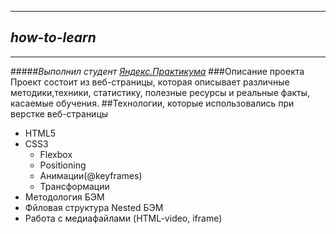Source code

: 
---
## _how-to-learn_
---
#####_Выполнил студент [Яндекс.Практикума](https://practicum.yandex.ru)_
###Описание проекта
Проект состоит из  веб-страницы, которая описывает различные методики,техники, статистику, полезные ресурсы и реальные факты, касаемые обучения.
##Технологии, которые использовались при верстке веб-страницы
- HTML5
- CSS3
  - Flexbox
  - Positioning
  - Анимации(@keyframes)
  - Трансформации
- Методология БЭМ
- Фйловая структура Nested БЭМ
- Работа с медиафайлами (HTML-video, iframe)
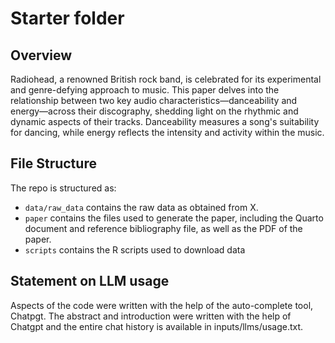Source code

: # Starter folder

## Overview
Radiohead, a renowned British rock band, is celebrated for its experimental and genre-defying approach to music. This paper delves into the relationship between two key audio characteristics—danceability and energy—across their discography, shedding light on the rhythmic and dynamic aspects of their tracks. Danceability measures a song's suitability for dancing, while energy reflects the intensity and activity within the music.


## File Structure

The repo is structured as:

-   `data/raw_data` contains the raw data as obtained from X.
-   `paper` contains the files used to generate the paper, including the Quarto document and reference bibliography file, as well as the PDF of the paper. 
-   `scripts` contains the R scripts used to download data


## Statement on LLM usage

Aspects of the code were written with the help of the auto-complete tool, Chatpgt. The abstract and introduction were written with the help of Chatgpt and the entire chat history is available in inputs/llms/usage.txt.

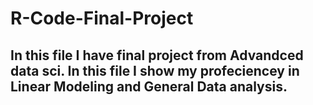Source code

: # R-Code-Final-Project
## In this file I have final project from Advandced data sci. In this file I show my profeciencey in Linear Modeling and General Data analysis.
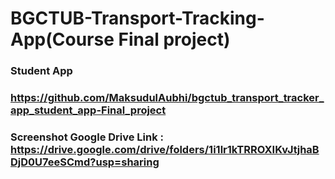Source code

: # BGCTUB-Transport-Tracking-App(Course Final project)
### Student App
### https://github.com/MaksudulAubhi/bgctub_transport_tracker_app_student_app-Final_project
### Screenshot Google Drive Link : https://drive.google.com/drive/folders/1i1lr1kTRROXIKvJtjhaBDjD0U7eeSCmd?usp=sharing
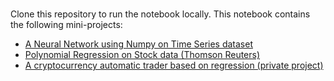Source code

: # 

Clone this repository to run the notebook locally. This notebook contains the following mini-projects:

- [A Neural Network using Numpy on Time Series dataset](http://tanzimsaqib.com/nn-numpy-timeseries)
- [Polynomial Regression on Stock data (Thomson Reuters)](https://github.com/tsaqib/ml-playground/blob/master/thomson-reuters-poly-reg/thomson-reuters-poly-reg.ipynb)
- [A cryptocurrency automatic trader based on regression (private project)](https://github.com/tsaqib/ml-playground/blob/master/crypto-trader/README.md)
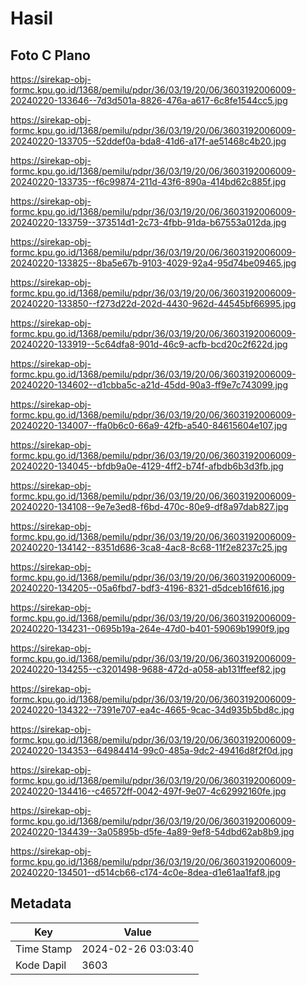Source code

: # Hasil

## Foto C Plano

https://sirekap-obj-formc.kpu.go.id/1368/pemilu/pdpr/36/03/19/20/06/3603192006009-20240220-133646--7d3d501a-8826-476a-a617-6c8fe1544cc5.jpg

https://sirekap-obj-formc.kpu.go.id/1368/pemilu/pdpr/36/03/19/20/06/3603192006009-20240220-133705--52ddef0a-bda8-41d6-a17f-ae51468c4b20.jpg

https://sirekap-obj-formc.kpu.go.id/1368/pemilu/pdpr/36/03/19/20/06/3603192006009-20240220-133735--f6c99874-211d-43f6-890a-414bd62c885f.jpg

https://sirekap-obj-formc.kpu.go.id/1368/pemilu/pdpr/36/03/19/20/06/3603192006009-20240220-133759--373514d1-2c73-4fbb-91da-b67553a012da.jpg

https://sirekap-obj-formc.kpu.go.id/1368/pemilu/pdpr/36/03/19/20/06/3603192006009-20240220-133825--8ba5e67b-9103-4029-92a4-95d74be09465.jpg

https://sirekap-obj-formc.kpu.go.id/1368/pemilu/pdpr/36/03/19/20/06/3603192006009-20240220-133850--f273d22d-202d-4430-962d-44545bf66995.jpg

https://sirekap-obj-formc.kpu.go.id/1368/pemilu/pdpr/36/03/19/20/06/3603192006009-20240220-133919--5c64dfa8-901d-46c9-acfb-bcd20c2f622d.jpg

https://sirekap-obj-formc.kpu.go.id/1368/pemilu/pdpr/36/03/19/20/06/3603192006009-20240220-134602--d1cbba5c-a21d-45dd-90a3-ff9e7c743099.jpg

https://sirekap-obj-formc.kpu.go.id/1368/pemilu/pdpr/36/03/19/20/06/3603192006009-20240220-134007--ffa0b6c0-66a9-42fb-a540-84615604e107.jpg

https://sirekap-obj-formc.kpu.go.id/1368/pemilu/pdpr/36/03/19/20/06/3603192006009-20240220-134045--bfdb9a0e-4129-4ff2-b74f-afbdb6b3d3fb.jpg

https://sirekap-obj-formc.kpu.go.id/1368/pemilu/pdpr/36/03/19/20/06/3603192006009-20240220-134108--9e7e3ed8-f6bd-470c-80e9-df8a97dab827.jpg

https://sirekap-obj-formc.kpu.go.id/1368/pemilu/pdpr/36/03/19/20/06/3603192006009-20240220-134142--8351d686-3ca8-4ac8-8c68-11f2e8237c25.jpg

https://sirekap-obj-formc.kpu.go.id/1368/pemilu/pdpr/36/03/19/20/06/3603192006009-20240220-134205--05a6fbd7-bdf3-4196-8321-d5dceb16f616.jpg

https://sirekap-obj-formc.kpu.go.id/1368/pemilu/pdpr/36/03/19/20/06/3603192006009-20240220-134231--0695b19a-264e-47d0-b401-59069b1990f9.jpg

https://sirekap-obj-formc.kpu.go.id/1368/pemilu/pdpr/36/03/19/20/06/3603192006009-20240220-134255--c3201498-9688-472d-a058-ab131ffeef82.jpg

https://sirekap-obj-formc.kpu.go.id/1368/pemilu/pdpr/36/03/19/20/06/3603192006009-20240220-134322--7391e707-ea4c-4665-9cac-34d935b5bd8c.jpg

https://sirekap-obj-formc.kpu.go.id/1368/pemilu/pdpr/36/03/19/20/06/3603192006009-20240220-134353--64984414-99c0-485a-9dc2-49416d8f2f0d.jpg

https://sirekap-obj-formc.kpu.go.id/1368/pemilu/pdpr/36/03/19/20/06/3603192006009-20240220-134416--c46572ff-0042-497f-9e07-4c62992160fe.jpg

https://sirekap-obj-formc.kpu.go.id/1368/pemilu/pdpr/36/03/19/20/06/3603192006009-20240220-134439--3a05895b-d5fe-4a89-9ef8-54dbd62ab8b9.jpg

https://sirekap-obj-formc.kpu.go.id/1368/pemilu/pdpr/36/03/19/20/06/3603192006009-20240220-134501--d514cb66-c174-4c0e-8dea-d1e61aa1faf8.jpg


## Metadata

| Key        | Value               |
| ---------- | ------------------- |
| Time Stamp | 2024-02-26 03:03:40 |
| Kode Dapil | 3603                |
****
In the material above, one part opens with the line containing "##Технологии, которые использовались" and closes with the line containing "## Overview". Write out that part exactly and skip its pictures.

* _WRITTEN REPLY_:
##Технологии, которые использовались при верстке веб-страницы
- HTML5
- CSS3
  - Flexbox
  - Positioning
  - Анимации(@keyframes)
  - Трансформации
- Методология БЭМ
- Фйловая структура Nested БЭМ
- Работа с медиафайлами (HTML-video, iframe)
Source code

: # Starter folder

## Overview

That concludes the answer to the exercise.